Cost: There are subscription options that include thousands of courses ranging from $29/month to $449/year. They also offer a free 10-day trial. WGU students and alumni can get Pluralsight for free.
Topics Include:
- Windows Event Log Concepts
- Triage Analysis of Event Logs
- Running Chainsaw
- Analyzing Chainsaw Output
- Windows Security Events
- Analyzing Windows Authentication Events
- Analyzing Windows Process Execution Events
13Cubed – Hyper-V Memory Forensics
13Cubed released a YouTube video on performing Memory Forensics on Hyper-V.
He also updated the cheat sheets on his website.
Tomorrow is also the last day to get lifetime access to Investigating Windows Endpoints and Investigating Windows Memory courses.
MyDFIR – SOC Automation Project, Velociraptor Tutorial, Event Log Analysis, and More
MyDFIR created several YouTube videos this month including A SOC Automation Home Lab Project involving The Hive, Wazuh, and Shuffle for SOAR, a Velociraptor Step-By-Step Guide and Analyzing Windows Event Logs with Hayabusa.
Cyb_Detective – Linux for OSINT: 21 Day Course for Beginners
Cyb_Detective released a free, hands-on Linux for OSINT: 21-Day Course for Beginners.
AhmedS Kasmani
AhmedS Kasmani released videos on setting up a malware analysis lab and Ghidra UI updates.
Anuj Soni
Anuj Soni released a video on analyzing and identifying API Unhooking.
BlueMonkey 4n6 – Android and iOS Backup Analysis Using *LEAPP Tools and Linux Based Tools
BlueMonkey 4n6 created a video on Android and iOS backup analysis.
Hack The Box – Operation Tinsel Trace
Hack The Box released five DFIR Sherlocks this month.

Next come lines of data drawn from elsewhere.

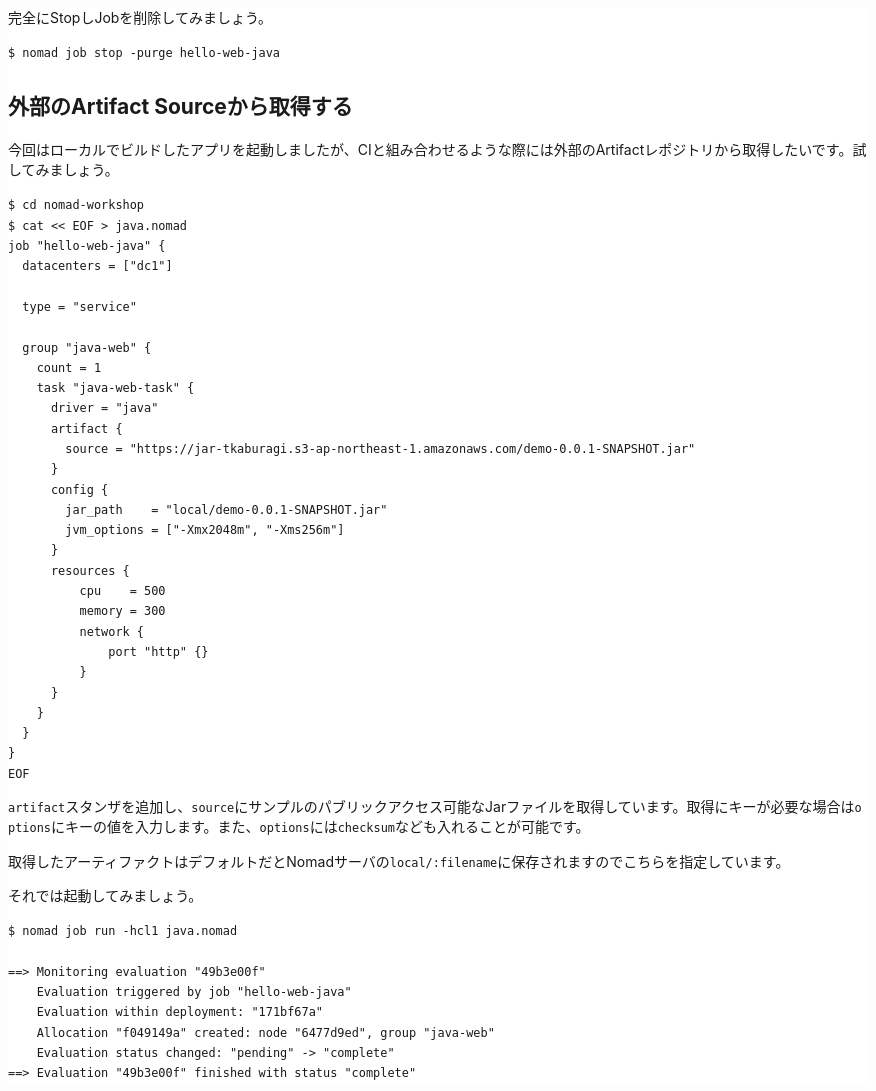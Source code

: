 完全にStopしJobを削除してみましょう。

```shell
$ nomad job stop -purge hello-web-java
```

## 外部のArtifact Sourceから取得する

今回はローカルでビルドしたアプリを起動しましたが、CIと組み合わせるような際には外部のArtifactレポジトリから取得したいです。試してみましょう。

```shell
$ cd nomad-workshop
$ cat << EOF > java.nomad
job "hello-web-java" {
  datacenters = ["dc1"]

  type = "service"

  group "java-web" {
    count = 1
    task "java-web-task" {
      driver = "java"
      artifact {
        source = "https://jar-tkaburagi.s3-ap-northeast-1.amazonaws.com/demo-0.0.1-SNAPSHOT.jar"
      }
      config {
        jar_path    = "local/demo-0.0.1-SNAPSHOT.jar"
        jvm_options = ["-Xmx2048m", "-Xms256m"]
      }
      resources {
          cpu    = 500
          memory = 300
          network {
              port "http" {}
          }
      }
    }
  }
}
EOF
```

`artifact`スタンザを追加し、`source`にサンプルのパブリックアクセス可能なJarファイルを取得しています。取得にキーが必要な場合は`options`にキーの値を入力します。また、`options`には`checksum`なども入れることが可能です。

取得したアーティファクトはデフォルトだとNomadサーバの`local/:filename`に保存されますのでこちらを指定しています。

それでは起動してみましょう。

```console
$ nomad job run -hcl1 java.nomad

==> Monitoring evaluation "49b3e00f"
    Evaluation triggered by job "hello-web-java"
    Evaluation within deployment: "171bf67a"
    Allocation "f049149a" created: node "6477d9ed", group "java-web"
    Evaluation status changed: "pending" -> "complete"
==> Evaluation "49b3e00f" finished with status "complete"
```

On December 31st, they will move from being free to being part of a VIP or VIP+ plan which ranges from $14/month – $203/year. The VIP plans include CPE credit submission to ISC2.

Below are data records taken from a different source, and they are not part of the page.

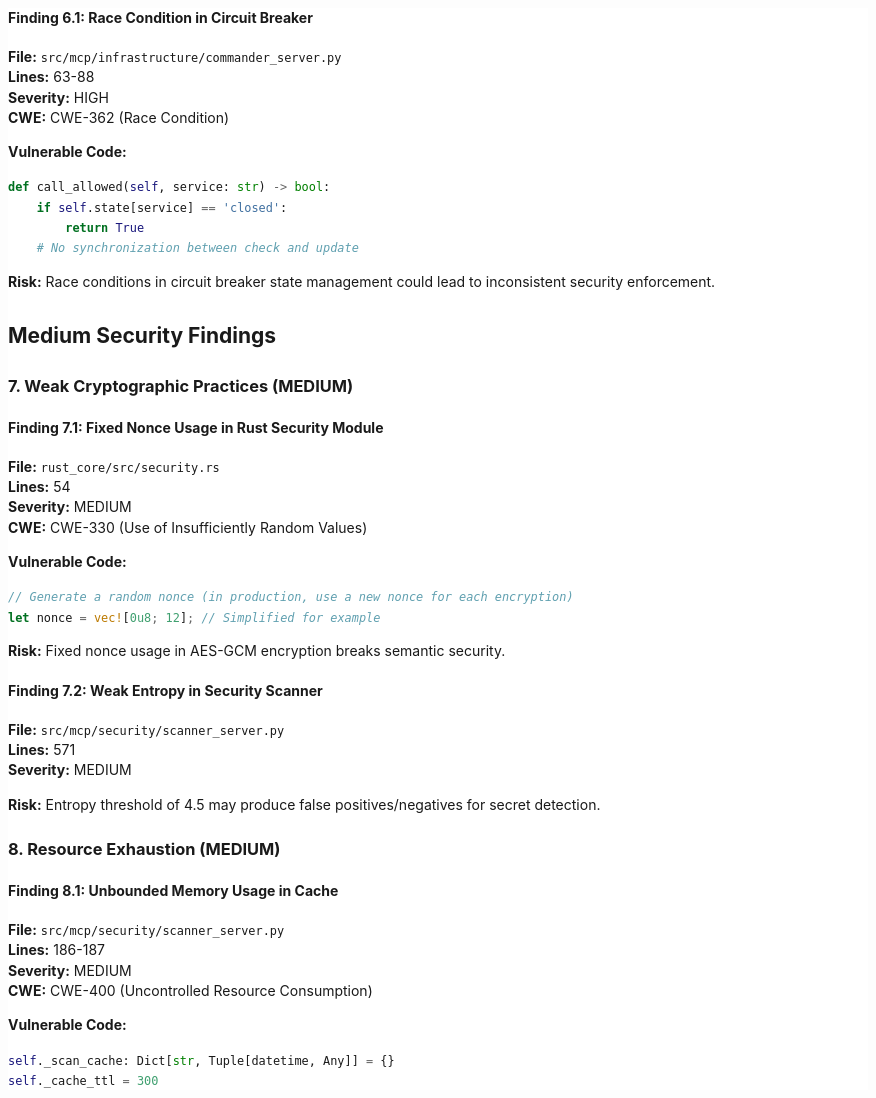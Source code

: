 #### Finding 6.1: Race Condition in Circuit Breaker
**File:** `src/mcp/infrastructure/commander_server.py`  
**Lines:** 63-88  
**Severity:** HIGH  
**CWE:** CWE-362 (Race Condition)

**Vulnerable Code:**
```python
def call_allowed(self, service: str) -> bool:
    if self.state[service] == 'closed':
        return True
    # No synchronization between check and update
```

**Risk:** Race conditions in circuit breaker state management could lead to inconsistent security enforcement.

## Medium Security Findings

### 7. Weak Cryptographic Practices (MEDIUM)

#### Finding 7.1: Fixed Nonce Usage in Rust Security Module
**File:** `rust_core/src/security.rs`  
**Lines:** 54  
**Severity:** MEDIUM  
**CWE:** CWE-330 (Use of Insufficiently Random Values)

**Vulnerable Code:**
```rust
// Generate a random nonce (in production, use a new nonce for each encryption)
let nonce = vec![0u8; 12]; // Simplified for example
```

**Risk:** Fixed nonce usage in AES-GCM encryption breaks semantic security.

#### Finding 7.2: Weak Entropy in Security Scanner
**File:** `src/mcp/security/scanner_server.py`  
**Lines:** 571  
**Severity:** MEDIUM

**Risk:** Entropy threshold of 4.5 may produce false positives/negatives for secret detection.

### 8. Resource Exhaustion (MEDIUM)

#### Finding 8.1: Unbounded Memory Usage in Cache
**File:** `src/mcp/security/scanner_server.py`  
**Lines:** 186-187  
**Severity:** MEDIUM  
**CWE:** CWE-400 (Uncontrolled Resource Consumption)

**Vulnerable Code:**
```python
self._scan_cache: Dict[str, Tuple[datetime, Any]] = {}
self._cache_ttl = 300
```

The Sherlock Investigations Include:
- Insider Threat
- S3 Exposure and Theft
- Memory Forensics
- Printer Compromise
- Ransomware
Blue Team Labs Online – FrostByte
Blue Team Labs Online released five FrostByte labs that are available until January 5th. One is free and the others are part of the Pro subscription ($19/month to $183/year).
The Labs Include:
- Derailed: Threat Intelligence (Pro)
- Winter Stew: Threat Hunting (Free)
- Snowflake: Security Operations (Pro)
- Ice Magic: Reverse Engineering (Pro)
- Little Helper: Incident Response (Pro)
CyberDefenders – New Labs & Challenges, New Student Discount, and New Addition to the CCD Certification
CyberDefenders released several Pro labs and two free challenges. The Pro account costs $20/month – $200/year. Students can now get 20% off BlueYard Subscriptions.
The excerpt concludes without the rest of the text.